WHAT YOU HAVE TO DO: Produce a word-for-word copy of the data below.

DATA TO EXAMINE:
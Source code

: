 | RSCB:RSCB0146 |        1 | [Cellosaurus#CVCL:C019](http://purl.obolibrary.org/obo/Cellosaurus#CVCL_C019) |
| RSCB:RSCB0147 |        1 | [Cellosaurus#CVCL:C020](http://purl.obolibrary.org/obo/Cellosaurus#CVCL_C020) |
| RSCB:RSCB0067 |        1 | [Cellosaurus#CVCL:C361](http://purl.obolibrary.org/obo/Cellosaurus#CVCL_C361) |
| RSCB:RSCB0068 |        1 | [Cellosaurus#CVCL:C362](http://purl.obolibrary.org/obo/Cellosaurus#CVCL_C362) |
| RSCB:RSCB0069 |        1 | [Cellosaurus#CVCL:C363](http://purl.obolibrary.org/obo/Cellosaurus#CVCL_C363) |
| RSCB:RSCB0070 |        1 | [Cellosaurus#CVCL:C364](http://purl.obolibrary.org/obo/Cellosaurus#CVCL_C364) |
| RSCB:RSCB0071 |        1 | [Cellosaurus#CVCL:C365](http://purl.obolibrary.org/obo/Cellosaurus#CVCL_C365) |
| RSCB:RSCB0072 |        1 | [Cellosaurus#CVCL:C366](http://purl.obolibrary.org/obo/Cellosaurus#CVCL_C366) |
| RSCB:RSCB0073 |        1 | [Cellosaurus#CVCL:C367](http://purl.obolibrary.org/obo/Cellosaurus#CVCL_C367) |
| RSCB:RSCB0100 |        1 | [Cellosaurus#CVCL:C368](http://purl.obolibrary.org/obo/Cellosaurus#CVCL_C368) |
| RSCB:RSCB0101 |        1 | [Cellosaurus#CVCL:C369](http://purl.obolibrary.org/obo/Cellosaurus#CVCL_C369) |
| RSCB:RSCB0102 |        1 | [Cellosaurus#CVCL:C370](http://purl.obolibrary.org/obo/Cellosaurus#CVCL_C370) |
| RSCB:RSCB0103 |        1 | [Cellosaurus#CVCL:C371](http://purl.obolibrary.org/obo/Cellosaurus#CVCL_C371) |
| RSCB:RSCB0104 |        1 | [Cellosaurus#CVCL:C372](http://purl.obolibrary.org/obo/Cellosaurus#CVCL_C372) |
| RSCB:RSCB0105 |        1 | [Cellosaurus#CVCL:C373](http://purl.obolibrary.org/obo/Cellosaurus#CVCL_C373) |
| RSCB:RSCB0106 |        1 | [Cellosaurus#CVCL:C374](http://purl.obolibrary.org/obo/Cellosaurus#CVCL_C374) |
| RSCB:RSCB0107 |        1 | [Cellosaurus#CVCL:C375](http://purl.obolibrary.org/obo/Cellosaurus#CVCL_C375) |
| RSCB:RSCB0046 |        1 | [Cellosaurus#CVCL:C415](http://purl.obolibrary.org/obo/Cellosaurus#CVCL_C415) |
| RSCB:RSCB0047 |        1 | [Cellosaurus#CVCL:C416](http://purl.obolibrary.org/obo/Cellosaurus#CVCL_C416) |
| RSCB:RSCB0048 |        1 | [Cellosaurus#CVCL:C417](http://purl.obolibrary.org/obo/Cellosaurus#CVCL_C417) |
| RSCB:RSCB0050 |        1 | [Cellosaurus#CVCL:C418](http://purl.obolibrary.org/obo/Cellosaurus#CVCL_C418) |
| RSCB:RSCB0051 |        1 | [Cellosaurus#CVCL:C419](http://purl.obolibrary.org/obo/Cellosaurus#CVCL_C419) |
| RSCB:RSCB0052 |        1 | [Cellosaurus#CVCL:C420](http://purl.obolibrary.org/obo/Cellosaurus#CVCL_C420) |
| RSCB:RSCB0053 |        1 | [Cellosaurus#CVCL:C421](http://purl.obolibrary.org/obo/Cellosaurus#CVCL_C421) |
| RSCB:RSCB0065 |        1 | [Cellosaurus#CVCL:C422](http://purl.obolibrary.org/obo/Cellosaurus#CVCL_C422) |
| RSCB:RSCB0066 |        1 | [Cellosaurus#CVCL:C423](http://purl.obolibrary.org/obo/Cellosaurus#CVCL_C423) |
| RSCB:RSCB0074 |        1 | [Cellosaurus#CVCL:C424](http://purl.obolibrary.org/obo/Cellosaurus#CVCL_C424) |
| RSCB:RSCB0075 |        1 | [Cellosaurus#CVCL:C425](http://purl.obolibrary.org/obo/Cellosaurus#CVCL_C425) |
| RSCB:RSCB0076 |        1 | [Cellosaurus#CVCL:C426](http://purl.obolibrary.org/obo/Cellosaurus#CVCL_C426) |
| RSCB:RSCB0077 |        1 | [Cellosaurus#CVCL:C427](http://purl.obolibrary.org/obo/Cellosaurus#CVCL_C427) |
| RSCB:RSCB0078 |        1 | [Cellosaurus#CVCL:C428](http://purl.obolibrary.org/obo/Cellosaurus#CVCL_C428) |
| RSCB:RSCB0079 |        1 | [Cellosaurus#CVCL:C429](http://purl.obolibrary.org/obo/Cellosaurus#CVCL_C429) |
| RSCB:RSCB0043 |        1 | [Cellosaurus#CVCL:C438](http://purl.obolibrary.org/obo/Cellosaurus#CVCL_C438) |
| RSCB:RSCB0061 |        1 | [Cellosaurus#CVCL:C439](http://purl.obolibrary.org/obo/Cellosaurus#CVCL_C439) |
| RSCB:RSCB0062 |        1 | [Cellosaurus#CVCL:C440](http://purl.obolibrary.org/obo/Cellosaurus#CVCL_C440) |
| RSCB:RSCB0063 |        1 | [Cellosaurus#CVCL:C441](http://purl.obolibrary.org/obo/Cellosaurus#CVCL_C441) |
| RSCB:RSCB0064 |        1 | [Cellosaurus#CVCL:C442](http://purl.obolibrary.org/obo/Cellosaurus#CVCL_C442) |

EXERCISE SOLUTION:
Source code

: | RSCB:RSCB0146 |        1 | [Cellosaurus#CVCL:C019](http://purl.obolibrary.org/obo/Cellosaurus#CVCL_C019) |
| RSCB:RSCB0147 |        1 | [Cellosaurus#CVCL:C020](http://purl.obolibrary.org/obo/Cellosaurus#CVCL_C020) |
| RSCB:RSCB0067 |        1 | [Cellosaurus#CVCL:C361](http://purl.obolibrary.org/obo/Cellosaurus#CVCL_C361) |
| RSCB:RSCB0068 |        1 | [Cellosaurus#CVCL:C362](http://purl.obolibrary.org/obo/Cellosaurus#CVCL_C362) |
| RSCB:RSCB0069 |        1 | [Cellosaurus#CVCL:C363](http://purl.obolibrary.org/obo/Cellosaurus#CVCL_C363) |
| RSCB:RSCB0070 |        1 | [Cellosaurus#CVCL:C364](http://purl.obolibrary.org/obo/Cellosaurus#CVCL_C364) |
| RSCB:RSCB0071 |        1 | [Cellosaurus#CVCL:C365](http://purl.obolibrary.org/obo/Cellosaurus#CVCL_C365) |
| RSCB:RSCB0072 |        1 | [Cellosaurus#CVCL:C366](http://purl.obolibrary.org/obo/Cellosaurus#CVCL_C366) |
| RSCB:RSCB0073 |        1 | [Cellosaurus#CVCL:C367](http://purl.obolibrary.org/obo/Cellosaurus#CVCL_C367) |
| RSCB:RSCB0100 |        1 | [Cellosaurus#CVCL:C368](http://purl.obolibrary.org/obo/Cellosaurus#CVCL_C368) |
| RSCB:RSCB0101 |        1 | [Cellosaurus#CVCL:C369](http://purl.obolibrary.org/obo/Cellosaurus#CVCL_C369) |
| RSCB:RSCB0102 |        1 | [Cellosaurus#CVCL:C370](http://purl.obolibrary.org/obo/Cellosaurus#CVCL_C370) |
| RSCB:RSCB0103 |        1 | [Cellosaurus#CVCL:C371](http://purl.obolibrary.org/obo/Cellosaurus#CVCL_C371) |
| RSCB:RSCB0104 |        1 | [Cellosaurus#CVCL:C372](http://purl.obolibrary.org/obo/Cellosaurus#CVCL_C372) |
| RSCB:RSCB0105 |        1 | [Cellosaurus#CVCL:C373](http://purl.obolibrary.org/obo/Cellosaurus#CVCL_C373) |
| RSCB:RSCB0106 |        1 | [Cellosaurus#CVCL:C374](http://purl.obolibrary.org/obo/Cellosaurus#CVCL_C374) |
| RSCB:RSCB0107 |        1 | [Cellosaurus#CVCL:C375](http://purl.obolibrary.org/obo/Cellosaurus#CVCL_C375) |
| RSCB:RSCB0046 |        1 | [Cellosaurus#CVCL:C415](http://purl.obolibrary.org/obo/Cellosaurus#CVCL_C415) |
| RSCB:RSCB0047 |        1 | [Cellosaurus#CVCL:C416](http://purl.obolibrary.org/obo/Cellosaurus#CVCL_C416) |
| RSCB:RSCB0048 |        1 | [Cellosaurus#CVCL:C417](http://purl.obolibrary.org/obo/Cellosaurus#CVCL_C417) |
| RSCB:RSCB0050 |        1 | [Cellosaurus#CVCL:C418](http://purl.obolibrary.org/obo/Cellosaurus#CVCL_C418) |
| RSCB:RSCB0051 |        1 | [Cellosaurus#CVCL:C419](http://purl.obolibrary.org/obo/Cellosaurus#CVCL_C419) |
| RSCB:RSCB0052 |        1 | [Cellosaurus#CVCL:C420](http://purl.obolibrary.org/obo/Cellosaurus#CVCL_C420) |
| RSCB:RSCB0053 |        1 | [Cellosaurus#CVCL:C421](http://purl.obolibrary.org/obo/Cellosaurus#CVCL_C421) |
| RSCB:RSCB0065 |        1 | [Cellosaurus#CVCL:C422](http://purl.obolibrary.org/obo/Cellosaurus#CVCL_C422) |
| RSCB:RSCB0066 |        1 | [Cellosaurus#CVCL:C423](http://purl.obolibrary.org/obo/Cellosaurus#CVCL_C423) |
| RSCB:RSCB0074 |        1 | [Cellosaurus#CVCL:C424](http://purl.obolibrary.org/obo/Cellosaurus#CVCL_C424) |
| RSCB:RSCB0075 |        1 | [Cellosaurus#CVCL:C425](http://purl.obolibrary.org/obo/Cellosaurus#CVCL_C425) |
| RSCB:RSCB0076 |        1 | [Cellosaurus#CVCL:C426](http://purl.obolibrary.org/obo/Cellosaurus#CVCL_C426) |
| RSCB:RSCB0077 |        1 | [Cellosaurus#CVCL:C427](http://purl.obolibrary.org/obo/Cellosaurus#CVCL_C427) |
| RSCB:RSCB0078 |        1 | [Cellosaurus#CVCL:C428](http://purl.obolibrary.org/obo/Cellosaurus#CVCL_C428) |
| RSCB:RSCB0079 |        1 | [Cellosaurus#CVCL:C429](http://purl.obolibrary.org/obo/Cellosaurus#CVCL_C429) |
| RSCB:RSCB0043 |        1 | [Cellosaurus#CVCL:C438](http://purl.obolibrary.org/obo/Cellosaurus#CVCL_C438) |
| RSCB:RSCB0061 |        1 | [Cellosaurus#CVCL:C439](http://purl.obolibrary.org/obo/Cellosaurus#CVCL_C439) |
| RSCB:RSCB0062 |        1 | [Cellosaurus#CVCL:C440](http://purl.obolibrary.org/obo/Cellosaurus#CVCL_C440) |
| RSCB:RSCB0063 |        1 | [Cellosaurus#CVCL:C441](http://purl.obolibrary.org/obo/Cellosaurus#CVCL_C441) |
| RSCB:RSCB0064 |        1 | [Cellosaurus#CVCL:C442](http://purl.obolibrary.org/obo/Cellosaurus#CVCL_C442) |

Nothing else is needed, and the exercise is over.